I have always been a pretty passive person, just letting life come to me then deal with whatever comes; I am not completely passive, I see myself as a counter-puncher in a boxing match—life throws a punch and I must try to parry the punch or sometimes I get hit, I even go down for the count but I get up. One of the ways I have dealt with the opposition throughout my life is learning to live with less and be satisfied with the essentials. Since the majority of my work as a writer and scholar are accomplished in my head, I need very little.
Since turning seventy, three years ago, life has felt different; life is still a struggle but my energy is going up instead of down; my past life sort of faded away and a new one arose, instead. The Torah teaches, seventy years is a lifetime, more than seventy is being old and old goes until you die. This demarcation line allows one to look back at life from a place between life and death. In this respect, my life has taken a positive turn and keeps turning in that direction. I have come to understand, life is not about right and wrong but rather of meriting good.
One of the things about merit, there is merit in Heaven and merit on Earth, then there are those who merit both and those who merit neither. The tricky thing about merit is, one could use their merit in Heaven for merit on Earth, which can be a difficult reality when physical life ends and spiritual life begins. Anyways, a lot of good things have been happening to me and I am trying hard to merit the people I am meeting and the events happening. I am beginning to have a little following in LA, which is no small accomplishment.
I have become involved in a place downtown called Love Yoga Center and Live Food Cafe where I can read cards and get to know the people of this family of friends. They have been operating for ten years not far from skid row where they make time to feed the homeless. Though they have many practitioners and artists, they do not have an elder dispensing advice. For me, the necessity of being in a family of people where I can teach is essential to my well-being. At my age, every day is not just a blessing, but a miracle. A lifetime is seventy years and I am living even longer.

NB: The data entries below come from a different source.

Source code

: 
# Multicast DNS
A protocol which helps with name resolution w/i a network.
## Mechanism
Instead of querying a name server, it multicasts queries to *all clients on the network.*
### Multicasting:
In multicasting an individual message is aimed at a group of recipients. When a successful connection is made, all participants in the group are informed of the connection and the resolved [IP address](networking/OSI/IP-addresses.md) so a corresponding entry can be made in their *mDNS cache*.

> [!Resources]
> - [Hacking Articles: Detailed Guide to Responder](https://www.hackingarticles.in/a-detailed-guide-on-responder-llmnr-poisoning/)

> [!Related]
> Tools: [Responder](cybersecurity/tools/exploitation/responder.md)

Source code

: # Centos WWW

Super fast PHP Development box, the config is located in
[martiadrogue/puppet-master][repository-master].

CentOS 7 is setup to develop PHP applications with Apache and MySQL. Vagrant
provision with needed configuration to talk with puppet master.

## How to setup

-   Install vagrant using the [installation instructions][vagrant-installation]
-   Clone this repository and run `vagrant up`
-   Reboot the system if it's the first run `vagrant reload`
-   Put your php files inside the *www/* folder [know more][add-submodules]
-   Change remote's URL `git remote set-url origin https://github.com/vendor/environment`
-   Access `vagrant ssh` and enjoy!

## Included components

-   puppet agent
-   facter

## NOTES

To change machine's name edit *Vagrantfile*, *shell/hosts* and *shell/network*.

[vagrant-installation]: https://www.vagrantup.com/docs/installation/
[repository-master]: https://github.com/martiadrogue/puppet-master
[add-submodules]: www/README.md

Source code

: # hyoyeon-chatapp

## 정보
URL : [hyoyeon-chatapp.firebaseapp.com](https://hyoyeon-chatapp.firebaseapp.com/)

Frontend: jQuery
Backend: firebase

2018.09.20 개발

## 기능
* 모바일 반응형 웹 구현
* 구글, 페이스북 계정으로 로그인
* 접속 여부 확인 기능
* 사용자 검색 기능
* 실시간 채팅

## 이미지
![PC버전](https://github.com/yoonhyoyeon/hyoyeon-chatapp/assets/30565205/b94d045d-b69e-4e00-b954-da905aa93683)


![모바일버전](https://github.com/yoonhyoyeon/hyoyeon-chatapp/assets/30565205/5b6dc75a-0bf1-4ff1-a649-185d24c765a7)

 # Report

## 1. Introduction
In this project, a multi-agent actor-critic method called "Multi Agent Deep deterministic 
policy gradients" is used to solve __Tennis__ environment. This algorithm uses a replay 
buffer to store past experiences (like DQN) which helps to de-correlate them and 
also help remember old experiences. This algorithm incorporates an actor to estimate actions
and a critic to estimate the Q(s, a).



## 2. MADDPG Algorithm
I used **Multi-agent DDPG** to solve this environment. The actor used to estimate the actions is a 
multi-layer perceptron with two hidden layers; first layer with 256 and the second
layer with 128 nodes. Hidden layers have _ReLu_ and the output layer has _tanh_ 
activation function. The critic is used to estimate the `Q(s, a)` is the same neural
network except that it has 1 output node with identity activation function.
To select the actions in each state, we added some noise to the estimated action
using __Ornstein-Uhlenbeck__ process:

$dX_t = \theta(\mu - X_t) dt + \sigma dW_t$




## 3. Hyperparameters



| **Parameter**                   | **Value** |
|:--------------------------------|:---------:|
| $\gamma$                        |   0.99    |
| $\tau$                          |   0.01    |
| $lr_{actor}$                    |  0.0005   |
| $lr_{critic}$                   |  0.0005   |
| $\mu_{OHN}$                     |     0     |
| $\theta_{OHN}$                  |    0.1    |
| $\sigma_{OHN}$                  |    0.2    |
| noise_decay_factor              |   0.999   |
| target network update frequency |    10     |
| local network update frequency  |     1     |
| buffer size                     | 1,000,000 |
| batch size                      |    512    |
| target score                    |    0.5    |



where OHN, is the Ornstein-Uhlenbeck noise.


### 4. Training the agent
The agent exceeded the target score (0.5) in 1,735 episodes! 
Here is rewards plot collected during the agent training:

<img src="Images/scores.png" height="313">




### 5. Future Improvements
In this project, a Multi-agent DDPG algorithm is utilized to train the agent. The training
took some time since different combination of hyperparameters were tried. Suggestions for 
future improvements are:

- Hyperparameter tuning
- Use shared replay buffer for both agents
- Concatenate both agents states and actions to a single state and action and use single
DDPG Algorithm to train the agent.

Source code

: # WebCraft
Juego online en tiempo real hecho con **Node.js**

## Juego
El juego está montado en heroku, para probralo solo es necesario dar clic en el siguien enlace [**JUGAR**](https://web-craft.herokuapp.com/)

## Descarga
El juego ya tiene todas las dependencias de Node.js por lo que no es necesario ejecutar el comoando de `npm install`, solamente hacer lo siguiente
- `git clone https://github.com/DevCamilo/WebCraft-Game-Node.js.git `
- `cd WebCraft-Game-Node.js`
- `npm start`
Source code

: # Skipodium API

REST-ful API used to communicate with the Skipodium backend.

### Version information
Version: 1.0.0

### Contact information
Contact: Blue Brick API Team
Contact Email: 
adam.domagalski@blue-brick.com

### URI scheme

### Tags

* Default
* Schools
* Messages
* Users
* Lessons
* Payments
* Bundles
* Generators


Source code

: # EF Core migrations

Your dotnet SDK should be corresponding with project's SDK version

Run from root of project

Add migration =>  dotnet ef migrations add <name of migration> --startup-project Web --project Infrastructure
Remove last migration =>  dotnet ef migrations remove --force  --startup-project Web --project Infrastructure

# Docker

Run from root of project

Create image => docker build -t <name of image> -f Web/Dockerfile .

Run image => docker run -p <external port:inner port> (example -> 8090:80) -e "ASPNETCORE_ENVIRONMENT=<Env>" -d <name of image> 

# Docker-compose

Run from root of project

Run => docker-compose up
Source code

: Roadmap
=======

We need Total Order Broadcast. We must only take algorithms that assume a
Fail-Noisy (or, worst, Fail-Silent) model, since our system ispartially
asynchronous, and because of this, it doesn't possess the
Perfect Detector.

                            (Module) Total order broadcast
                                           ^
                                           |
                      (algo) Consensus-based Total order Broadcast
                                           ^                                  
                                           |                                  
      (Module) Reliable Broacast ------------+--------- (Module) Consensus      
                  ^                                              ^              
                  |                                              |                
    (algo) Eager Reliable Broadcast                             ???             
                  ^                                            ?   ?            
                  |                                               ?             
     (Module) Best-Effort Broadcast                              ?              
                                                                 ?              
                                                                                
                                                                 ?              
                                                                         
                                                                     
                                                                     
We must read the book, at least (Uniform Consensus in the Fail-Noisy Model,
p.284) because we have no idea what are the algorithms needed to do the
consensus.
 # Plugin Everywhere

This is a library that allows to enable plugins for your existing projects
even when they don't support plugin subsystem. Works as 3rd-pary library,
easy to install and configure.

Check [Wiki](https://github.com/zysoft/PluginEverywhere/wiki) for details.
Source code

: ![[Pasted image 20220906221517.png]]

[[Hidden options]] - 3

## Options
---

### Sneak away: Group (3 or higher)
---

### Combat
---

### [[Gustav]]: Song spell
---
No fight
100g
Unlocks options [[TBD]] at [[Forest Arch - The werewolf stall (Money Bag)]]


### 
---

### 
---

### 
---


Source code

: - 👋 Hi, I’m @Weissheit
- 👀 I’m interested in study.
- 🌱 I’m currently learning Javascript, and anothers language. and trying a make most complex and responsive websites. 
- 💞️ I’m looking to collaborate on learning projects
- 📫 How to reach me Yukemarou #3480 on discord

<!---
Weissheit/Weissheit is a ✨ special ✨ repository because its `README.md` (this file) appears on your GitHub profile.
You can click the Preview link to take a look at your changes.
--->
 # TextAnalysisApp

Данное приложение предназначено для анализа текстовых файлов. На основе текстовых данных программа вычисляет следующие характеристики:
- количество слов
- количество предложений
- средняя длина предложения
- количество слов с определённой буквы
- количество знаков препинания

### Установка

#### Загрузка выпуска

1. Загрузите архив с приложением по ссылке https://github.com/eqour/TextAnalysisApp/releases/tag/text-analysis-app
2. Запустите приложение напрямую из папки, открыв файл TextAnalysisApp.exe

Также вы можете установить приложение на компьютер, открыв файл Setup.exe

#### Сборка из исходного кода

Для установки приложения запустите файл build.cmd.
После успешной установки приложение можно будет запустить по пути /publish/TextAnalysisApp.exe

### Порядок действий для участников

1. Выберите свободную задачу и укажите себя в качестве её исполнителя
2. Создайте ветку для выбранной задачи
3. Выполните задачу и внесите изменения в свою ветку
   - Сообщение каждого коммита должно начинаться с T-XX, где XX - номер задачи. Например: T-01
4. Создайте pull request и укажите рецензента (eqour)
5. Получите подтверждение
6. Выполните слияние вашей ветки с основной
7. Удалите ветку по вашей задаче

Life is not about how long you live but what you do during your life. As one gets towards the end, looking back on seven decades, life looks different. The precipice I have transversed over my life is frightening; looking back from this peek of years, I shudder the think but at the time, it was just life. Every now a again, the fog of my mind lifts and a clarity comes into view. Wow, what a strange life I have led. My life is not ending, my life is culminating.